Thursday, January 2, 2014

Against Economics

Andro Linklater’s latest and, sadly, last book (he died as it was being published) started as his attempt to make sense of the global economic crash and mutated into a paean to the potential and problems inherent in private property.

He knew this was an extraordinarily old-fashioned approach to modern fiscal analysis. But, as he writes toward the outset of Owning the Earth, “The idea of individual, exclusive ownership, not just of what can be carried and occupied, but of the immovable, near-eternal earth, has proved to be the most destructive and creative cultural force in written history. It has eliminated ancient civilizations wherever it has encountered them, and displaced entire peoples from their homelands, but it has also spread an undreamed-of degree of personal freedom and protected it with democratic institutions wherever it has taken hold.”

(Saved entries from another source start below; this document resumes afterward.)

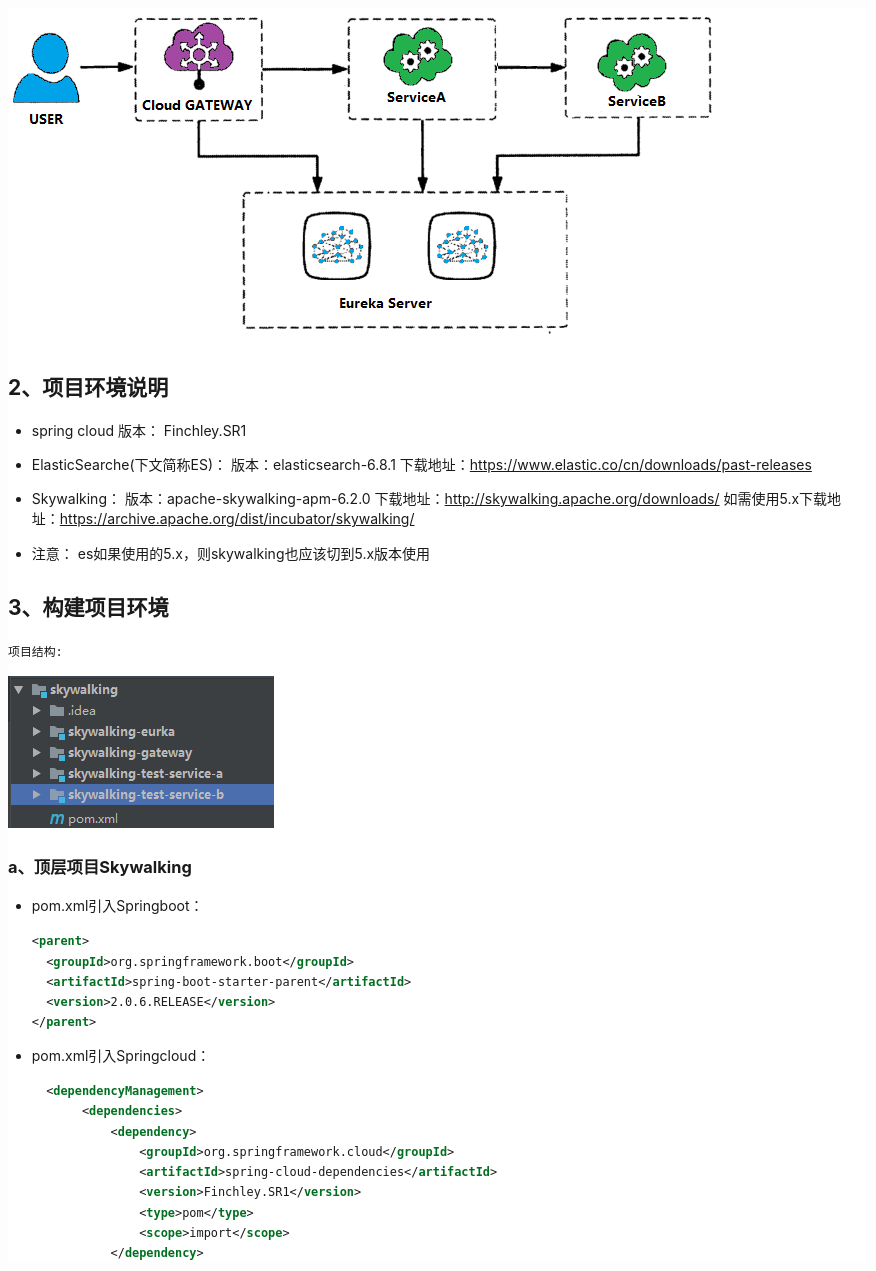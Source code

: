    ![](./images/skwk1.png)
## 2、项目环境说明
* spring cloud
      版本： Finchley.SR1
* ElasticSearche(下文简称ES)：
      版本：elasticsearch-6.8.1
      下载地址：https://www.elastic.co/cn/downloads/past-releases
* Skywalking：
      版本：apache-skywalking-apm-6.2.0
      下载地址：http://skywalking.apache.org/downloads/
      如需使用5.x下载地址：https://archive.apache.org/dist/incubator/skywalking/

* 注意： es如果使用的5.x，则skywalking也应该切到5.x版本使用
## 3、构建项目环境
    项目结构:
  ![](./images/skwk2.png)
### a、顶层项目Skywalking
* pom.xml引入Springboot：
    ```xml
    <parent>
      <groupId>org.springframework.boot</groupId>
      <artifactId>spring-boot-starter-parent</artifactId>
      <version>2.0.6.RELEASE</version>
    </parent>
    ```
* pom.xml引入Springcloud：
  ```xml
    <dependencyManagement>
         <dependencies>
             <dependency>
                 <groupId>org.springframework.cloud</groupId>
                 <artifactId>spring-cloud-dependencies</artifactId>
                 <version>Finchley.SR1</version>
                 <type>pom</type>
                 <scope>import</scope>
             </dependency>
  ```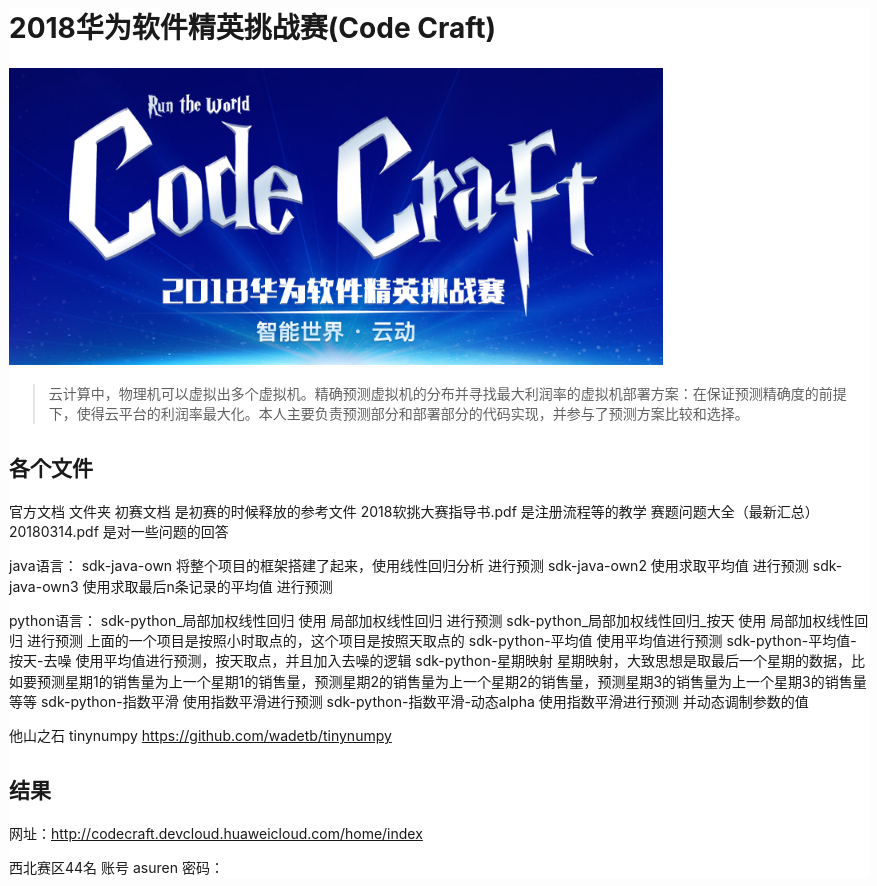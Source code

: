 # 2018华为软件精英挑战赛(Code Craft)

![logo](imgs/logo.png)

> 云计算中，物理机可以虚拟出多个虚拟机。精确预测虚拟机的分布并寻找最大利润率的虚拟机部署方案：在保证预测精确度的前提下，使得云平台的利润率最大化。本人主要负责预测部分和部署部分的代码实现，并参与了预测方案比较和选择。

## 各个文件
官方文档
文件夹 初赛文档 是初赛的时候释放的参考文件
2018软挑大赛指导书\.pdf 是注册流程等的教学
赛题问题大全（最新汇总）20180314\.pdf 是对一些问题的回答

java语言：
sdk-java-own 将整个项目的框架搭建了起来，使用线性回归分析 进行预测
sdk-java-own2 使用求取平均值 进行预测
sdk-java-own3 使用求取最后n条记录的平均值 进行预测

python语言：
sdk-python_局部加权线性回归 使用 局部加权线性回归 进行预测
sdk-python_局部加权线性回归_按天  使用 局部加权线性回归 进行预测 上面的一个项目是按照小时取点的，这个项目是按照天取点的
sdk-python-平均值 使用平均值进行预测
sdk-python-平均值-按天-去噪 使用平均值进行预测，按天取点，并且加入去噪的逻辑
sdk-python-星期映射 星期映射，大致思想是取最后一个星期的数据，比如要预测星期1的销售量为上一个星期1的销售量，预测星期2的销售量为上一个星期2的销售量，预测星期3的销售量为上一个星期3的销售量  等等
sdk-python-指数平滑 使用指数平滑进行预测
sdk-python-指数平滑-动态alpha  使用指数平滑进行预测 并动态调制参数的值

他山之石
tinynumpy https://github.com/wadetb/tinynumpy

## 结果 
网址：http://codecraft.devcloud.huaweicloud.com/home/index

西北赛区44名
账号 asuren  密码：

This shouldn’t give you the idea that Owning the Earth is a heartless, self-congratulatory free-market screed. Rather, Linklater’s villains are the Austrian School (those two patricians, Ludwig von Mises and Friedrich Hayek, in particular) and all those who confuse the production of individual wealth with democracy and the promotion of purely private interests with the public good. “The iron law of private property,” he concludes, “turns out to be a paradox. Although it promotes individuality, it only works by giving equal weight to the public interest.” His heroes, then, include Adam Smith (not for the “invisible hand” but for its corollary: the idea that the market is designed and tempered to the public interest), James Madison (for having “embraced the diversity of opinion as evidence of free society”) and Wolf Ladejinsky (who pioneered land redistribution while working for Douglas MacArthur in the 40s and early 50s.)

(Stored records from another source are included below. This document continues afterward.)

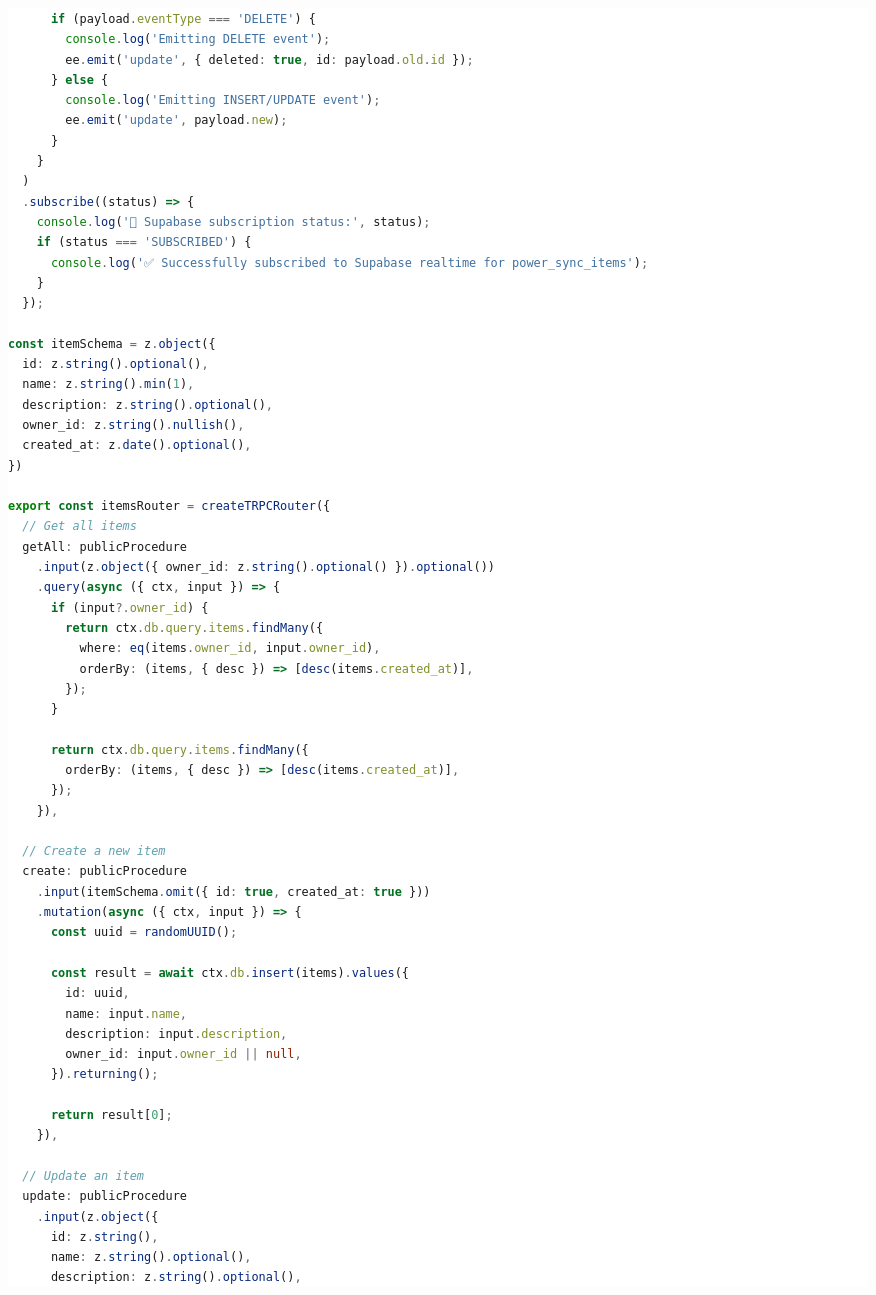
 ```typescript
      if (payload.eventType === 'DELETE') {
        console.log('Emitting DELETE event');
        ee.emit('update', { deleted: true, id: payload.old.id });
      } else {
        console.log('Emitting INSERT/UPDATE event');
        ee.emit('update', payload.new);
      }
    }
  )
  .subscribe((status) => {
    console.log('📡 Supabase subscription status:', status);
    if (status === 'SUBSCRIBED') {
      console.log('✅ Successfully subscribed to Supabase realtime for power_sync_items');
    }
  });

const itemSchema = z.object({
  id: z.string().optional(),
  name: z.string().min(1),
  description: z.string().optional(),
  owner_id: z.string().nullish(),
  created_at: z.date().optional(),
})

export const itemsRouter = createTRPCRouter({
  // Get all items
  getAll: publicProcedure
    .input(z.object({ owner_id: z.string().optional() }).optional())
    .query(async ({ ctx, input }) => {
      if (input?.owner_id) {
        return ctx.db.query.items.findMany({
          where: eq(items.owner_id, input.owner_id),
          orderBy: (items, { desc }) => [desc(items.created_at)],
        });
      }
      
      return ctx.db.query.items.findMany({
        orderBy: (items, { desc }) => [desc(items.created_at)],
      });
    }),

  // Create a new item
  create: publicProcedure
    .input(itemSchema.omit({ id: true, created_at: true }))
    .mutation(async ({ ctx, input }) => {
      const uuid = randomUUID();
      
      const result = await ctx.db.insert(items).values({
        id: uuid,
        name: input.name,
        description: input.description,
        owner_id: input.owner_id || null,
      }).returning();
      
      return result[0];
    }),

  // Update an item
  update: publicProcedure
    .input(z.object({
      id: z.string(),
      name: z.string().optional(),
      description: z.string().optional(),
```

Linklater romps through history with the insouciance of Minnesota Fats attempting a five-ball bank-shot combination to either beat or sucker a pool hall opponent. The book hopscotches centuries and continents and moves from the Levelers to Lehman Brothers, with Locke, Lenin, Lincoln, Ladejinsky, Linux, and the Louisiana Purchase in between. He concludes that private property promotes democracy – but only when it’s an expanding resource, available to all, cheaply and efficiently. Once the frontier closes or is disposed of (or, in global intellectual property agreements, if patents held privately are given the force of law while varieties of communal ownership are not) the egalitarian and equitable teamwork between property and democracy breaks down. 

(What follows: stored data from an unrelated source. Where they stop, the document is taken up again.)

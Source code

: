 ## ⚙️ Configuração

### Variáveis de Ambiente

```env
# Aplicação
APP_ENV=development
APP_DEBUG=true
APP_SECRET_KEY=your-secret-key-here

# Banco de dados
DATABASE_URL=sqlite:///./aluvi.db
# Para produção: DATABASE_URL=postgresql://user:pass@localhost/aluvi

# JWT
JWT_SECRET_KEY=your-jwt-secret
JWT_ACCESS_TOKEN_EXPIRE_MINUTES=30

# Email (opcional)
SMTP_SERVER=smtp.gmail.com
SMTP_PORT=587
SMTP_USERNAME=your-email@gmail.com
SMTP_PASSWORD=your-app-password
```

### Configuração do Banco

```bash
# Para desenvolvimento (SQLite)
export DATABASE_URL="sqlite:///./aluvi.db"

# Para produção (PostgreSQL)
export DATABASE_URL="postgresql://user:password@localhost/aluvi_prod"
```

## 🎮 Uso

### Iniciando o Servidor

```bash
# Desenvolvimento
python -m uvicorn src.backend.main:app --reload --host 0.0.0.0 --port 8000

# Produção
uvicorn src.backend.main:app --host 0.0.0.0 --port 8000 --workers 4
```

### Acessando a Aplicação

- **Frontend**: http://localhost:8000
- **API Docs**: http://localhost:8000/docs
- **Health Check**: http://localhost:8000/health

His assertion that the massive government-led rescue plans developed after the recent financial meltdown proved that "the Austrian experiment had failed" may be an overstatement--after all, free market absolutists are still vocal, almost everywhere. But Linklater is more interested in small futures than big ones. As he notes, rivalries over land and resources may create vicious conflicts, but don’t always cause the many types of legal and quasi-legal sharing arrangements to rupture. “Even three wars between India and Pakistan have not caused either of them to break the Indus Water Treaty they signed in 1960. Underpinning these formal regulations for sharing water, as well as thousands of other informal arrangements, has been the understanding that it is worth limiting individual needs so that everyone benefits from a limited resource. However bitter the disputes, it is overshadowed [grammatical oddity in the original] by the realization that taking whatever one wants risks destroying the entire system and ruining everyone.”

Owning the Earth flips traditional pieties about property on their head. Linklater doesn’t cite Peter Kropotkin or Karl Polanyi or E.F.Schumacher or Elinor Ostrom – but his work is imbued with their spirit.

“There is an alternative to the single, ultimately unviable measure of success imposed by economics,” Linklater concludes. “Around the world and throughout history, neighborhoods have succeeded in a million different ways.”

In that spirit, he offers a political slogan for the 21st century:  “It’s the neighborhood, stupid.”



one querulous cavil: Oddly, Owning the Earth contains some grammatically questionable constructions and lots of oddball spellings (among them: Hayek is "Friederich" instead of Friedrich, the Chinese city Shenzhen is "Zhenzhen," Mao Zedong is spelled "Zhedong" on first reference, and George H.W. Bush is referred to as "George H. Bush.") Misspellings can creep into any volume, but these seem egregious.